SigNoz is an open-source observability platform that can be your one-stop solution for logs, metrics and traces. Using ClickHouse as a single datastore and built to support OpenTelemetry natively, SigNoz can help you troubleshoot issues faster with powerful querying capabilities on your observability data.

We recently overhauled how we store JSON logs in ClickHouse [our datastore] to improve query performance and enable filtering of nested dot-notation keys, which was previously not possible. What started as an investigation into filtering inconsistent dot-key notation in JSON logs ended up optimising our query performance by 30%.

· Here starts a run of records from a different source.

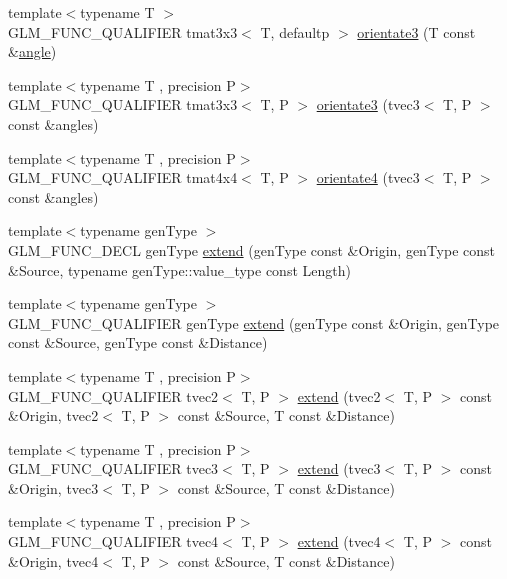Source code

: \begin{DoxyCompactItemize}
{\footnotesize template$<$typename T $>$ }\\G\+L\+M\+\_\+\+F\+U\+N\+C\+\_\+\+Q\+U\+A\+L\+I\+F\+I\+E\+R tmat3x3$<$ T, defaultp $>$ \hyperlink{group__gtx__euler__angles_gab188e2526dea3c003e86e298f618085e}{orientate3} (T const \&\hyperlink{group__gtc__quaternion_gad4a4448baedb198b2b1e7880d2544dc9}{angle})
\item 
{\footnotesize template$<$typename T , precision P$>$ }\\G\+L\+M\+\_\+\+F\+U\+N\+C\+\_\+\+Q\+U\+A\+L\+I\+F\+I\+E\+R tmat3x3$<$ T, P $>$ \hyperlink{group__gtx__euler__angles_ga33f0d790cecd8337ee83f8e3a8109b11}{orientate3} (tvec3$<$ T, P $>$ const \&angles)
\item 
{\footnotesize template$<$typename T , precision P$>$ }\\G\+L\+M\+\_\+\+F\+U\+N\+C\+\_\+\+Q\+U\+A\+L\+I\+F\+I\+E\+R tmat4x4$<$ T, P $>$ \hyperlink{group__gtx__euler__angles_ga4e25c9468b6f002c76e9a2412bcfa503}{orientate4} (tvec3$<$ T, P $>$ const \&angles)
\item 
{\footnotesize template$<$typename gen\+Type $>$ }\\G\+L\+M\+\_\+\+F\+U\+N\+C\+\_\+\+D\+E\+C\+L gen\+Type \hyperlink{group__gtx__extend_ga8140caae613b0f847ab0d7175dc03a37}{extend} (gen\+Type const \&Origin, gen\+Type const \&Source, typename gen\+Type\+::value\+\_\+type const Length)
\item 
{\footnotesize template$<$typename gen\+Type $>$ }\\G\+L\+M\+\_\+\+F\+U\+N\+C\+\_\+\+Q\+U\+A\+L\+I\+F\+I\+E\+R gen\+Type \hyperlink{namespaceglm_a88c4890406fab3280de470ce780e6b9d}{extend} (gen\+Type const \&Origin, gen\+Type const \&Source, gen\+Type const \&Distance)
\item 
{\footnotesize template$<$typename T , precision P$>$ }\\G\+L\+M\+\_\+\+F\+U\+N\+C\+\_\+\+Q\+U\+A\+L\+I\+F\+I\+E\+R tvec2$<$ T, P $>$ \hyperlink{namespaceglm_a432a531afe9ca9e820a0fb31d5d0f5eb}{extend} (tvec2$<$ T, P $>$ const \&Origin, tvec2$<$ T, P $>$ const \&Source, T const \&Distance)
\item 
{\footnotesize template$<$typename T , precision P$>$ }\\G\+L\+M\+\_\+\+F\+U\+N\+C\+\_\+\+Q\+U\+A\+L\+I\+F\+I\+E\+R tvec3$<$ T, P $>$ \hyperlink{namespaceglm_a5771da74ce8281d316accbbd4d704e95}{extend} (tvec3$<$ T, P $>$ const \&Origin, tvec3$<$ T, P $>$ const \&Source, T const \&Distance)
\item 
{\footnotesize template$<$typename T , precision P$>$ }\\G\+L\+M\+\_\+\+F\+U\+N\+C\+\_\+\+Q\+U\+A\+L\+I\+F\+I\+E\+R tvec4$<$ T, P $>$ \hyperlink{namespaceglm_a867ffccf950071fefa345b66fb1578f0}{extend} (tvec4$<$ T, P $>$ const \&Origin, tvec4$<$ T, P $>$ const \&Source, T const \&Distance)

\end{DoxyCompactItemize}

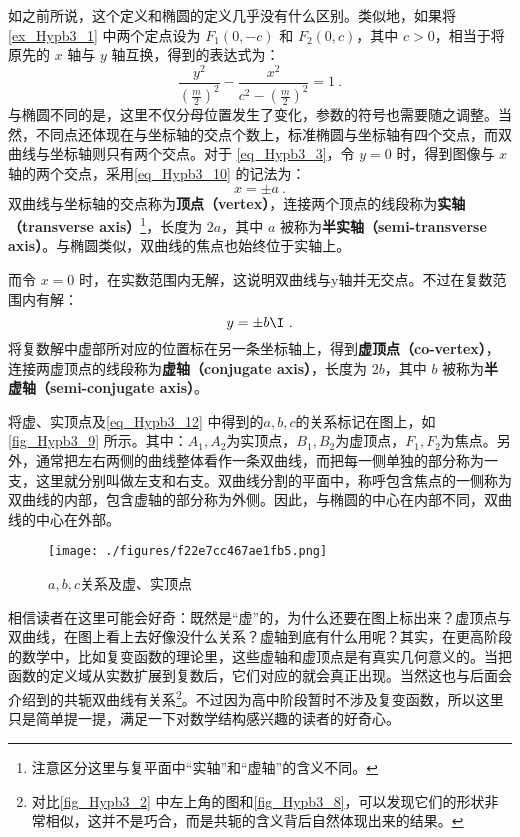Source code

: 如之前所说，这个定义和椭圆的定义几乎没有什么区别。类似地，如果将 \autoref{ex_Hypb3_1} 中两个定点设为 $F_1(0,-c)$ 和 $F_2(0,c)$，其中 $c>0$，相当于将原先的 $x$ 轴与 $y$ 轴互换，得到的表达式为：
\begin{equation}\label{eq_Hypb3_7}
\frac{y^2}{\left(\displaystyle\frac{m}{2}\right)^2}-\frac{x^2}{\displaystyle c^2-\left(\frac{m}{2}\right)^2} =1~.
\end{equation}
与椭圆不同的是，这里不仅分母位置发生了变化，参数的符号也需要随之调整。当然，不同点还体现在与坐标轴的交点个数上，标准椭圆与坐标轴有四个交点，而双曲线与坐标轴则只有两个交点。对于 \autoref{eq_Hypb3_3}，令 $y=0$ 时，得到图像与 $x$ 轴的两个交点，采用\autoref{eq_Hypb3_10} 的记法为：
\begin{equation}
x = \pm a~.
\end{equation}
双曲线与坐标轴的交点称为\textbf{顶点（vertex）}，连接两个顶点的线段称为\textbf{实轴（transverse axis）}\footnote{注意区分这里与复平面中“实轴”和“虚轴”的含义不同。}，长度为 $2a$，其中 $a$ 被称为\textbf{半实轴（semi-transverse axis）}。与椭圆类似，双曲线的焦点也始终位于实轴上。

而令 $x=0$ 时，在实数范围内无解，这说明双曲线与y轴并无交点。不过在复数范围内有解：
\begin{equation}
y = \pm  b\I~.
\end{equation}
将复数解中虚部所对应的位置标在另一条坐标轴上，得到\textbf{虚顶点（co-vertex）}，连接两虚顶点的线段称为\textbf{虚轴（conjugate axis）}，长度为 $2b$，其中 $b$ 被称为\textbf{半虚轴（semi-conjugate axis）}。

将虚、实顶点及\autoref{eq_Hypb3_12} 中得到的$a,b,c$的关系标记在图上，如\autoref{fig_Hypb3_9} 所示。其中：$A_1,A_2$为实顶点，$B_1,B_2$为虚顶点，$F_1,F_2$为焦点。另外，通常把左右两侧的曲线整体看作一条双曲线，而把每一侧单独的部分称为一支，这里就分别叫做左支和右支。双曲线分割的平面中，称呼包含焦点的一侧称为双曲线的内部，包含虚轴的部分称为外侧。因此，与椭圆的中心在内部不同，双曲线的中心在外部。

\begin{figure}[ht]
\centering
\texttt{[image: ./figures/f22e7cc467ae1fb5.png]}
\caption{$a,b,c$关系及虚、实顶点} \label{fig_Hypb3_9}
\end{figure}

相信读者在这里可能会好奇：既然是“虚”的，为什么还要在图上标出来？虚顶点与双曲线，在图上看上去好像没什么关系？虚轴到底有什么用呢？其实，在更高阶段的数学中，比如复变函数的理论里，这些虚轴和虚顶点是有真实几何意义的。当把函数的定义域从实数扩展到复数后，它们对应的就会真正出现。当然这也与后面会介绍到的共轭双曲线有关系\footnote{对比\autoref{fig_Hypb3_2} 中左上角的图和\autoref{fig_Hypb3_8}，可以发现它们的形状非常相似，这并不是巧合，而是共轭的含义背后自然体现出来的结果。}。不过因为高中阶段暂时不涉及复变函数，所以这里只是简单提一提，满足一下对数学结构感兴趣的读者的好奇心。

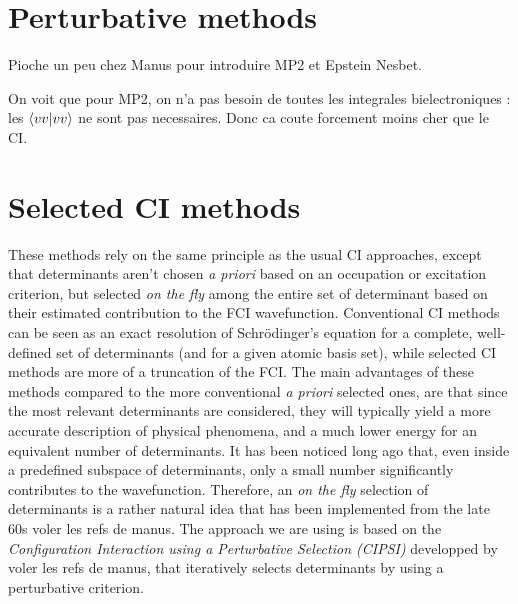 \documentclass[./thesis.tex]{subfiles}
\begin{document}
\section{Perturbative methods}


\alert{Pioche un peu chez Manus pour introduire MP2 et Epstein Nesbet.}



\alert{On voit que pour MP2, on n'a pas besoin de toutes les integrales
bielectroniques : les $\braket{vv}{vv}$ ne sont pas necessaires. Donc ca coute
forcement moins cher que le CI.}

\section{Selected CI methods}

These methods rely on the same principle as the usual CI approaches, except that determinants aren't chosen \textit{a priori} based on an occupation or excitation criterion, but selected \emph{on the fly} among the entire set of determinant based on their estimated contribution to the FCI wavefunction. Conventional CI methods can be seen as an exact resolution of Schrödinger's equation for a complete, well-defined set of determinants (and for a given atomic basis set), while selected CI methods are more of a truncation of the FCI.
The main advantages of these methods compared to the more conventional \textit{a priori} selected ones, are that since the most relevant determinants are considered, they will typically yield a more accurate description of physical phenomena, and a much lower energy for an equivalent number of determinants.
It has been noticed long ago that, even inside a predefined subspace of determinants, only a small number significantly contributes to the wavefunction. Therefore, an \emph{on the fly} selection of determinants is a rather natural idea that has been implemented from the late 60s \alert{voler les refs de manus}. The approach we are using is based on the \emph{Configuration Interaction using a Perturbative Selection (CIPSI)} developped by \alert{voler les refs de manus}, that iteratively selects determinants by using a perturbative criterion. 
\end{document}
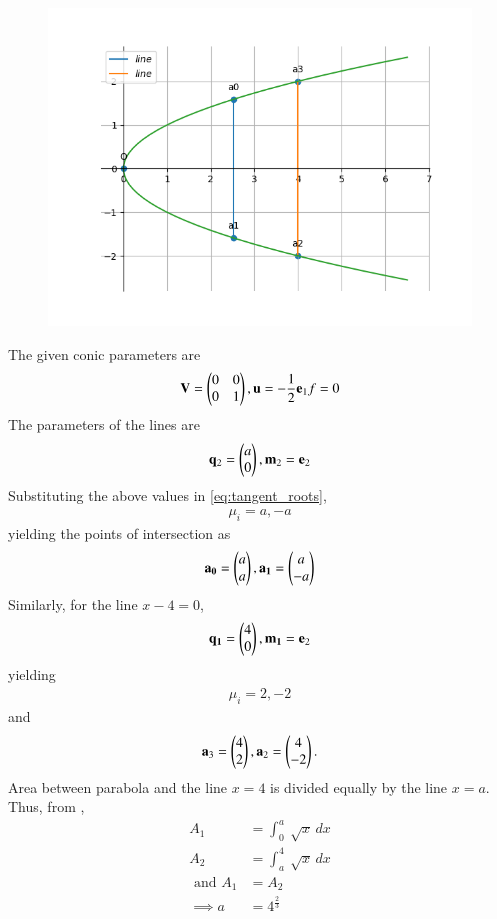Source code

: 	\begin{figure}[!h]
		\centering
 \includegraphics[width=\columnwidth]{chapters/12/8/1/8/figs/conics1.png}
		\caption{}
		\label{fig:12/8/1/8}
  	\end{figure}
The given conic parameters are
\begin{align}
 \mathbf{V} = \begin{pmatrix}0 & 0\\0 & 1\end{pmatrix},
	\mathbf{u} = -\frac{1}{2}\mathbf{e}_1
 f = 0
\end{align}
The parameters of the lines are
\begin{align}
\mathbf{q}_2=\begin{pmatrix}a\\0\end{pmatrix},
\mathbf{m}_2=\mathbf{e}_2
\end{align}
Substituting the above values in 
\eqref{eq:tangent_roots},
\begin{align}
\mu_i=a,-a
\end{align}
yielding  the points of  intersection as
\begin{align}
\mathbf{a_0}=\begin{pmatrix}a\\a\end{pmatrix},
\mathbf{a_1}=\begin{pmatrix}a\\-a\end{pmatrix}
\end{align}
Similarly, for the line $x-4=0$, 
\begin{align}
\mathbf{q_1}=\begin{pmatrix}4\\0\end{pmatrix},
\mathbf{m_1}=\mathbf{e}_2
\end{align}
yielding
\begin{align}
\mu_i=2,-2
\end{align}
and
\begin{align}
\mathbf{a}_3=\begin{pmatrix}4\\2\end{pmatrix},
\mathbf{a}_2=\begin{pmatrix}4\\-2\end{pmatrix}.
\end{align}
Area between parabola and the line $x=4$ is divided equally by the line $x=a$.  Thus, 
		from ,
\begin{align}
	A_1&=\int_{0}^{a} \ \sqrt{x} \,dx
	\\
	A_2&=\int_{a}^{4} \ \sqrt{x} \,dx
	\\
	\text{ and }
	A_1&=A_2 \\
\implies 
	a&=4^\frac{2}{3}
\end{align}

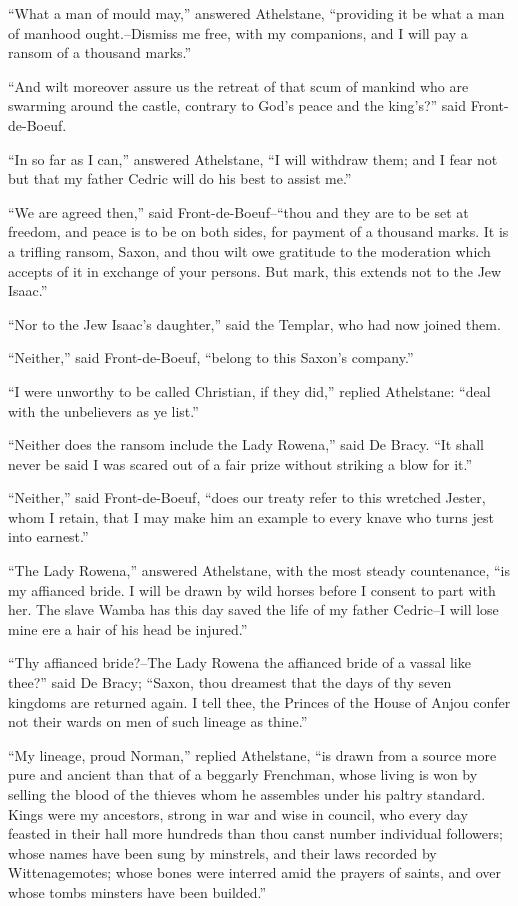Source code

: ``What a man of mould may,'' answered Athelstane, ``providing it be what
a man of manhood ought.--Dismiss me free, with my companions, and I will
pay a ransom of a thousand marks.''

``And wilt moreover assure us the retreat of that scum of mankind who
are swarming around the castle, contrary to God's peace and the
king's?'' said Front-de-Boeuf.

``In so far as I can,'' answered Athelstane, ``I will withdraw them; and
I fear not but that my father Cedric will do his best to assist me.''

``We are agreed then,'' said Front-de-Boeuf--``thou and they are to be
set at freedom, and peace is to be on both sides, for payment of a
thousand marks. It is a trifling ransom, Saxon, and thou wilt owe
gratitude to the moderation which accepts of it in exchange of your
persons. But mark, this extends not to the Jew Isaac.''

``Nor to the Jew Isaac's daughter,'' said the Templar, who had now
joined them.

``Neither,'' said Front-de-Boeuf, ``belong to this Saxon's company.''

``I were unworthy to be called Christian, if they did,'' replied
Athelstane: ``deal with the unbelievers as ye list.''

``Neither does the ransom include the Lady Rowena,'' said De Bracy. ``It
shall never be said I was scared out of a fair prize without striking a
blow for it.''

``Neither,'' said Front-de-Boeuf, ``does our treaty refer to this
wretched Jester, whom I retain, that I may make him an example to every
knave who turns jest into earnest.''

``The Lady Rowena,'' answered Athelstane, with the most steady
countenance, ``is my affianced bride. I will be drawn by wild horses
before I consent to part with her. The slave Wamba has this day saved
the life of my father Cedric--I will lose mine ere a hair of his head be
injured.''

``Thy affianced bride?--The Lady Rowena the affianced bride of a vassal
like thee?'' said De Bracy; ``Saxon, thou dreamest that the days of thy
seven kingdoms are returned again. I tell thee, the Princes of the House
of Anjou confer not their wards on men of such lineage as thine.''

``My lineage, proud Norman,'' replied Athelstane, ``is drawn from a
source more pure and ancient than that of a beggarly Frenchman, whose
living is won by selling the blood of the thieves whom he assembles
under his paltry standard. Kings were my ancestors, strong in war and
wise in council, who every day feasted in their hall more hundreds than
thou canst number individual followers; whose names have been sung by
minstrels, and their laws recorded by Wittenagemotes; whose bones were
interred amid the prayers of saints, and over whose tombs minsters have
been builded.''

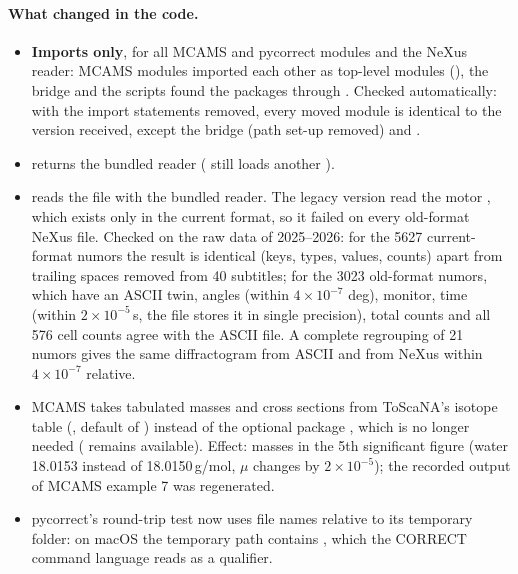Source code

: \documentclass[11pt,a4paper]{article}
\begin{document}
\paragraph{What changed in the code.}
\begin{itemize}
  \item \textbf{Imports only}, for all MCAMS and pycorrect modules and the
    NeXus reader: MCAMS modules imported each other as top-level modules
    (), the bridge and the scripts found the packages
    through . Checked automatically: with the import
    statements removed, every moved module is identical to the version
    received, except the bridge (path set-up removed) and
    .
  \item {} returns the bundled reader
    ( still loads another ).
  \item {} \newbeh{} reads the file with the
    bundled reader. The legacy version read the motor
    , which exists only in the current format, so it
    failed on every old-format NeXus file. Checked on the raw data of
    2025--2026: for the 5627 current-format numors the result is identical
    (keys, types, values, counts) apart from trailing spaces removed from
    40 subtitles; for the 3023 old-format numors, which have an ASCII twin,
    angles (within $4\times10^{-7}$ deg), monitor, time (within
    $2\times10^{-5}$\,s, the file stores it in single precision), total
    counts and all 576 cell counts agree with the ASCII file. A complete
     regrouping of 21 numors gives the same diffractogram from
    ASCII and from NeXus within $4\times10^{-7}$ relative.
  \item MCAMS takes tabulated masses and cross sections from ToScaNA's
    isotope table (, default of
    ) instead of the optional package
    , which is no longer needed (
    remains available). Effect: masses in the 5th significant figure (water
    18.0153 instead of 18.0150\,g/mol, $\mu$ changes by $2\times10^{-5}$);
    the recorded output of MCAMS example 7 was regenerated.
  \item pycorrect's round-trip test now uses file names relative to its
    temporary folder: on macOS the temporary path contains , which
    the CORRECT command language reads as a qualifier.
\end{itemize}
\end{document}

In the process, we developed a two-tier JSON storage model that helped us overcome the limitations of ClickHouse’s native JSON data type while paving the way for superior query and aggregation performance for any key in customers’ logs.

How We Used to Store and Query Log Data Earlier

Before this overhaul, we stored the raw log body as a simple string data type. While this was easy to ingest, it created some bottlenecks when developers tried to interact with the data.

Slow Run-Time Parsing and the Impossible GROUP BY

Storing the log body as a string meant the database had no way to instantly look up values inside the JSON whenever a filter is applied to log data.

Whenever a user entered a filter query like the one above, the entire log body [stored as a string] is dynamically converted to JSON at runtime. This led to slow query performance, especially when the selected time range was long or there was too much data to scan.

Currently, we address slower query performance with the help of log pipelines. With log pipelines, users can transform their logs to suit their querying and aggregation needs before they are stored in the database.

Though log pipelines are helpful, they are not straightforward. To achieve the necessary performance, users had to manually implement a log pipeline to extract key-value pairs from the JSON string and store the extracted fields as separate attributes.

This is not a seamless out-of-the-box experience for users sending JSON logs.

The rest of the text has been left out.